OUR CASE AGAINST NOLLYWOOD -SILVERBIRD

By NBF News
Click for Full Image Size

Silverbird Group has been criticised by some Nollywood stakeholders in recent weeks over allegations that it was short-changing them in the premiere of their films at the Silverbird Galleria. Managing Director of the Ben Murray-Bruce-led entertainment group, Silverbird Film Distributions, Ayo Sowenu Bababunmi, however defended the organisation, saying the accusations do not hold water. Excerpts…

Support for Nollywood
We've always supported Nollywood.
Since March this year when we got instruction from chairman to support the industry, we have been showing two movies a month. What better way to support the industry?'

On other Silverbird platforms
I work with Silverbird Distributions and I have competitors, what do I need to offer you? Is it not the services that we provide? I have partner companies like Rhythm and STV. That is the advantage of doing business with me. If you release your movies with me, every film will get a two-week promo on STV before release of the movie and we pay with discount. We also arrange for them to be on Today with STV. I read they complained that we do not allow people who don't distribute with us on Today on STV. Sometimes we do and sometimes we do not, it is not a right.

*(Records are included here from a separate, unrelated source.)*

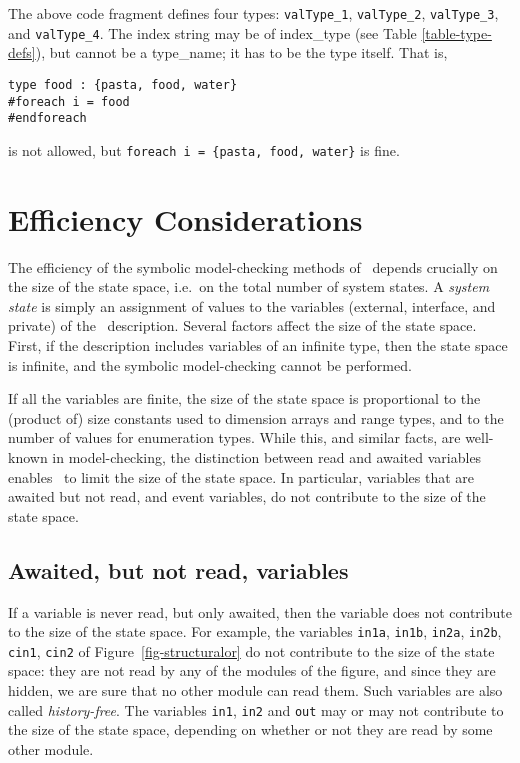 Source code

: {\mypar
The above code fragment defines four types: {\tt valType\_1}, {\tt valType\_2},
{\tt valType\_3}, and {\tt valType\_4}. The index string may be of
index\_type (see Table \ref{table-type-defs}), but cannot be a
type\_name; it has to be the type itself. That is, 

\mypar
\begin{verbatim}
type food : {pasta, food, water}
#foreach i = food
#endforeach
\end{verbatim}
is not allowed, but {\tt foreach i = \{pasta, food, water\}} is fine. 

\section{Efficiency Considerations}
\label{sec-efficiency}

The efficiency of the symbolic model-checking
methods  of \mocha\ depends
crucially on the size of the state space, i.e.\ on
the total number of system states.  A {\em system
state\/} is simply an assignment of values to the
variables (external, interface, and private) of the \rem\
description.  Several factors affect the size of the state space.
First, if the description includes variables of an infinite type, then
the state space is infinite, and the symbolic model-checking cannot be
performed.  

If all the variables are finite, the size of the state space is
proportional to the (product of) size constants used to dimension
arrays and range types, and to the number of values for enumeration
types.  While this, and similar facts, are well-known in
model-checking, the distinction between read and awaited variables
enables \mocha\ to limit the size of the state space.  In particular,
variables that are awaited but not read, and event variables, do not
contribute to the size of the state space. 


\subsection{Awaited, but not read, variables}

If a variable is never read, but only
awaited, then the
variable does not contribute to the size of the state space.  For
example, the variables {\tt in1a}, {\tt in1b}, {\tt in2a}, {\tt in2b},
{\tt cin1}, {\tt cin2} of Figure~\ref{fig-structuralor} do not
contribute to the size of the state space: they are not read by any of
the modules of the figure, and since they are hidden, we are sure that
no other module can read them. Such variables are also called {\em
history-free}\index{variable!history-free}.  The variables {\tt in1}, {\tt in2} and
{\tt out} may or may not contribute to the size of the state space,
depending on whether or not they are read by some other module. 

}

Our issues with some producers
We tell producers to bring promotional materials of their movies a month before release, but most don't. It is only two producers that complied with our timing. Let me give you an example, we have trailers of Hollywood movies releasing in April 2012, and they have started running. Even before we get to them, these Hollywood studios have commenced heavy global publicity. A lot of Nollywood producers go to sleep because we said we would give them two weeks publicity. Promote your movies, at least, two to three months before the cinema release. And some movies are only good for DVD release, not cinema; these are things Nollywood producers need to know.

On non-commitment
One producer you mentioned accused us of not sending the banner to Abuja, but we did.

We refused to send a Yoruba movie to Port Harcourt and the producer complained and went on to say we were sabotaging her movie. A Yoruba movie would hardly do well in Port Harcourt. We go as far as talking to the cinema on timing. I can show you emails. We have some Nigerian movies we had gone to cinemas to fight for.

Process of distributing a movie
First step is to watch a preview copy. We have three people that watch the movie. They watch out for the production, commercial viability and the layman's view. We have one or two people here that studied filmmaking. We sit down afterwards and discuss the movie based on the three criteria. We ask if the audience can go and recommend the movie to somebody else. We have processes and we follow up.

We distributed Tango With Me, Kiss and Tell, and these movies did very well.

There are some movies that are simple, but publicity helps to push it.